(Dataset entries)

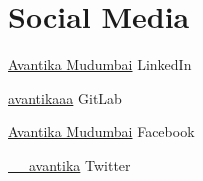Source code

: \documentclass[]{twentysecondcv}
\begin{document}
\section{Social Media}
\begin{twenty}
  \twentyitem
  	{\faLinkedin \par}
  	{\href{https://www.linkedin.com/in/avantika-mudumbai-ba31171a6/}{Avantika Mudumbai}}
  	{LinkedIn}	
  	{}
  \twentyitem
  	{\faGithub \par}
  	{\href{https://gitlab.com/avantikaaa}{avantikaaa}}
  	{GitLab}	
  	{}
  \twentyitem
  	{\faFacebook \par}
  	{\href{https://www.facebook.com/avantika.mudumbai/}{Avantika Mudumbai}}
  	{Facebook}	
  	{}
  \twentyitem
  	{\faTwitter \par}
  	{\href{https://twitter.com/__avantika}{\_\_avantika}}
  	{Twitter}	
  	{}
\end{twenty}

\end{document}
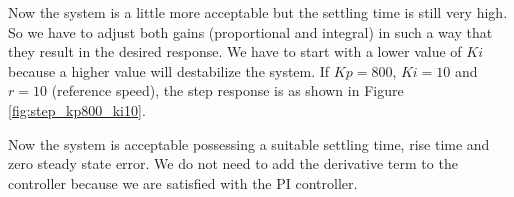 \documentclass[paper=letter, fontsize=11pt]{scrartcl}
\numberwithin{equation}{section}
\numberwithin{figure}{section}
\numberwithin{table}{section}
\begin{document}
\par
Now the system is a little more acceptable but the settling time is still
very high.
So we have to adjust both gains (proportional and integral) in such a way
that they result in the desired response. We have to start with a lower value of
$Ki$ because a higher value will destabilize the system. If $Kp = 800$,
$Ki=10$ and $r=10$ (reference speed), the step response is as shown in Figure
\ref{fig:step_kp800_ki10}.

\par
Now the system is acceptable possessing a suitable settling time, rise
time and zero steady state error. We do not need to add the derivative term
to the controller because we are satisfied with the PI controller.
\end{document}

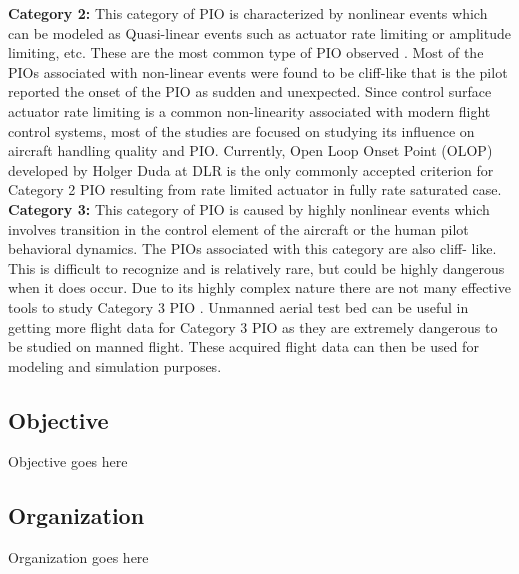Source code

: \textbf{Category 2:} This category of PIO is characterized by nonlinear events which can be modeled as Quasi-linear
events such as actuator rate limiting or amplitude limiting, etc. These are the most common type of PIO observed\cite{mcruer1997aviation} .
Most of the PIOs associated with non-linear events were found to be cliff-like that is the pilot reported the onset of
the PIO as sudden and unexpected. Since control surface actuator rate limiting is a common non-linearity associated
with modern flight control systems\cite{klyde2004investigating}\cite{duda1997prediction}\cite{amato2000analysis}\cite{hanke1995handling}, most of the studies are focused on studying its influence on aircraft handling quality and PIO. Currently, Open Loop Onset Point\cite{duda1997prediction} (OLOP) developed by Holger Duda at DLR is the only commonly accepted criterion\cite{moorhouse2000flight}\cite{garteur1999evaluation} for Category 2 PIO resulting from rate limited actuator in fully rate saturated case.\\
\textbf{Category 3:} This category of PIO is caused by highly nonlinear events which involves transition in the control
element of the aircraft or the human pilot behavioral dynamics. The PIOs associated with this category are also cliff-
like. This is difficult to recognize and is relatively rare, but could be highly dangerous when it does occur\cite{mcruer1997aviation}. Due to its highly complex nature there are not many effective tools to study Category 3 PIO . Unmanned aerial test bed can be useful in getting more flight data for Category 3 PIO as they are extremely dangerous to be studied on manned flight. These acquired flight data can then be used for modeling and simulation purposes.


\subsection{Objective}

Objective goes here


\subsection{Organization}
Organization goes here

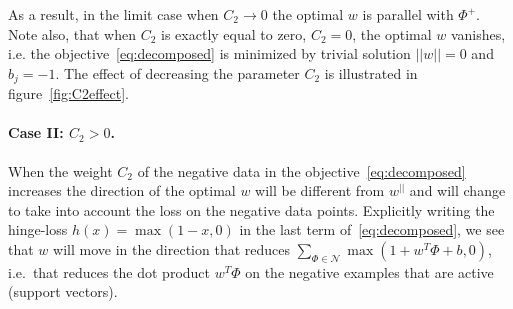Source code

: \documentclass[table]{article} %
\begin{document}
As a result, in the limit case when $C_2 \rightarrow 0$ the optimal $w$ is parallel with $\Phi^+$. 
Note also, that when $C_2$ is exactly equal to zero, $C_2=0$, the optimal $w$ vanishes, i.e. the objective~\eqref{eq:decomposed} is minimized by trivial solution $||w||=0$ and $b_j=-1$. 
The effect of decreasing the parameter $C_2$ is illustrated in figure~\ref{fig:C2effect}.



\paragraph{Case II: $C_2>0$.}

When the weight $C_2$ of the negative data in the objective~\eqref{eq:decomposed} increases
the direction of the optimal $w$ will be different from $w^{||}$ and will change 
 to take into account the loss on the negative data points. Explicitly writing the hinge-loss $h(x) = \max(1-x,0)$ in 
 the last term of~\eqref{eq:decomposed}, we see that $w$ will move in the direction
 that reduces $\sum_{\Phi\in \mathcal N}\max \left(1+w^T \Phi + b ,0 \right)$, i.e.\ that reduces the dot product
 $w^T \Phi$ on the negative examples that are active (support vectors).
 
  

 




\end{document}
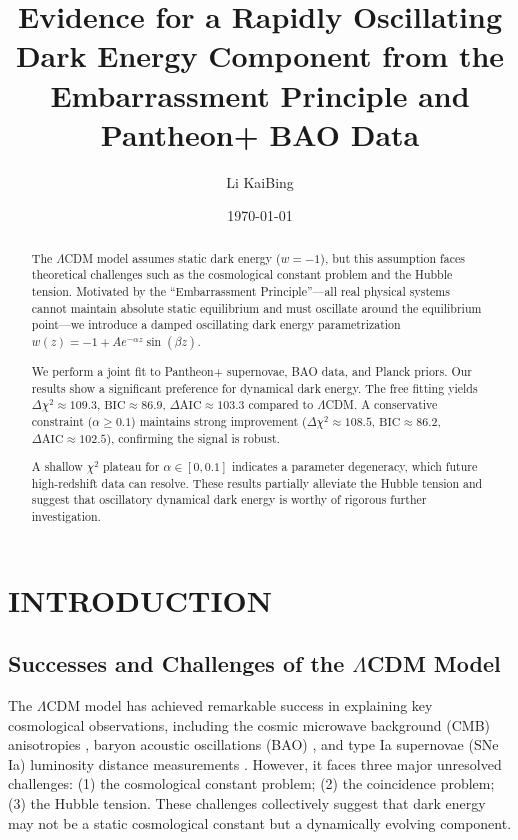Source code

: \documentclass[10pt,twocolumn]{article}
\title{Evidence for a Rapidly Oscillating Dark Energy Component from the Embarrassment Principle and Pantheon+ BAO Data}
\author{Li KaiBing }
\date{\today}
\def\BIC{\text{BIC}}
\def\AIC{\text{AIC}}
\begin{document}
\maketitle

\begin{abstract}
The $\Lambda$CDM model assumes static dark energy ($w=-1$), but this assumption faces theoretical challenges such as the cosmological constant problem and the Hubble tension. Motivated by the ``Embarrassment Principle''—all real physical systems cannot maintain absolute static equilibrium and must oscillate around the equilibrium point—we introduce a damped oscillating dark energy parametrization $w(z) = -1 + A e^{-\alpha z}\sin(\beta z)$.

We perform a joint fit to Pantheon+ supernovae, BAO data, and Planck priors. Our results show a significant preference for dynamical dark energy. The free fitting yields $\Delta\chi^2 \approx 109.3$, $\BIC \approx 86.9$, $\Delta\AIC \approx 103.3$ compared to $\Lambda$CDM. A conservative constraint ($\alpha\geq 0.1$) maintains strong improvement ($\Delta\chi^2 \approx 108.5$, $\BIC \approx 86.2$, $\Delta\AIC \approx 102.5$), confirming the signal is robust.

A shallow $\chi^2$ plateau for $\alpha \in [0, 0.1]$ indicates a parameter degeneracy, which future high-redshift data can resolve. These results partially alleviate the Hubble tension and suggest that oscillatory dynamical dark energy is worthy of rigorous further investigation.
\end{abstract}

\section{INTRODUCTION}
\subsection{Successes and Challenges of the $\Lambda$CDM Model}
The $\Lambda$CDM model has achieved remarkable success in explaining key cosmological observations, including the cosmic microwave background (CMB) anisotropies \cite{planck2020}, baryon acoustic oscillations (BAO) \cite{alam2017}, and type Ia supernovae (SNe Ia) luminosity distance measurements \cite{scolnic2022}. However, it faces three major unresolved challenges: (1) the cosmological constant problem; (2) the coincidence problem; (3) the Hubble tension. These challenges collectively suggest that dark energy may not be a static cosmological constant but a dynamically evolving component.
\end{document}
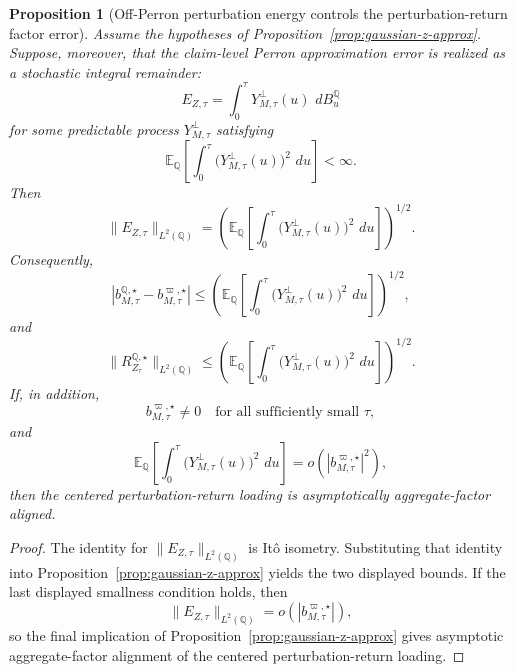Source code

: \documentclass[11pt,a4paper]{amsart}
\theoremstyle{plain}
\newtheorem{proposition}[theorem]{Proposition}
\theoremstyle{definition}
\theoremstyle{remark}
\newcommand{\QQ}{\mathbb{Q}}
\newcommand{\EE}{\mathbb{E}}
\newcommand{\dd}{\,d}
\begin{document}
\begin{proposition}[Off-Perron perturbation energy controls the perturbation-return factor error]\label{prop:gaussian-z-energy}
Assume the hypotheses of Proposition~\ref{prop:gaussian-z-approx}.  Suppose, moreover, that the
claim-level Perron approximation error is realized as a stochastic integral remainder:
\[
        E_{Z,\tau}
        =
        \int_0^\tau Y_{M,\tau}^{\perp}(u)\,\dd B_u^\QQ
\]
for some predictable process \(Y_{M,\tau}^{\perp}\) satisfying
\[
        \EE_\QQ\!\left[\int_0^\tau \bigl(Y_{M,\tau}^{\perp}(u)\bigr)^2\,\dd u\right]<\infty.
\]
Then
\[
        \|E_{Z,\tau}\|_{L^2(\QQ)}
        =
        \left(
                \EE_\QQ\!\left[
                        \int_0^\tau \bigl(Y_{M,\tau}^{\perp}(u)\bigr)^2\,\dd u
                \right]
        \right)^{1/2}.
\]
Consequently,
\[
        \left|
                b_{M,\tau}^{\QQ,\star}
                -
                b_{M,\tau}^{\varpi,\star}
        \right|
        \le
        \left(
                \EE_\QQ\!\left[
                        \int_0^\tau \bigl(Y_{M,\tau}^{\perp}(u)\bigr)^2\,\dd u
                \right]
        \right)^{1/2},
\]
and
\[
        \|R_{Z_\tau}^{\QQ,\star}\|_{L^2(\QQ)}
        \le
        \left(
                \EE_\QQ\!\left[
                        \int_0^\tau \bigl(Y_{M,\tau}^{\perp}(u)\bigr)^2\,\dd u
                \right]
        \right)^{1/2}.
\]
If, in addition,
\[
        b_{M,\tau}^{\varpi,\star}\neq0
        \quad\text{for all sufficiently small }\tau,
\]
and
\[
        \EE_\QQ\!\left[\int_0^\tau \bigl(Y_{M,\tau}^{\perp}(u)\bigr)^2\,\dd u\right]
        =
        o\!\left(|b_{M,\tau}^{\varpi,\star}|^2\right),
\]
then the centered perturbation-return loading is asymptotically aggregate-factor aligned.
\end{proposition}

\begin{proof}
The identity for \(\|E_{Z,\tau}\|_{L^2(\QQ)}\) is It\^o isometry.  Substituting that identity into
Proposition~\ref{prop:gaussian-z-approx} yields the two displayed bounds.  If the last displayed
smallness condition holds, then
\[
        \|E_{Z,\tau}\|_{L^2(\QQ)}
        =
        o\!\left(|b_{M,\tau}^{\varpi,\star}|\right),
\]
so the final implication of Proposition~\ref{prop:gaussian-z-approx} gives asymptotic
aggregate-factor alignment of the centered perturbation-return loading.
\end{proof}
\end{document}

▸ Task to complete
How many lines in the records hold the string "theoremstyle"? The number alone is the answer.

▸ Your solution
3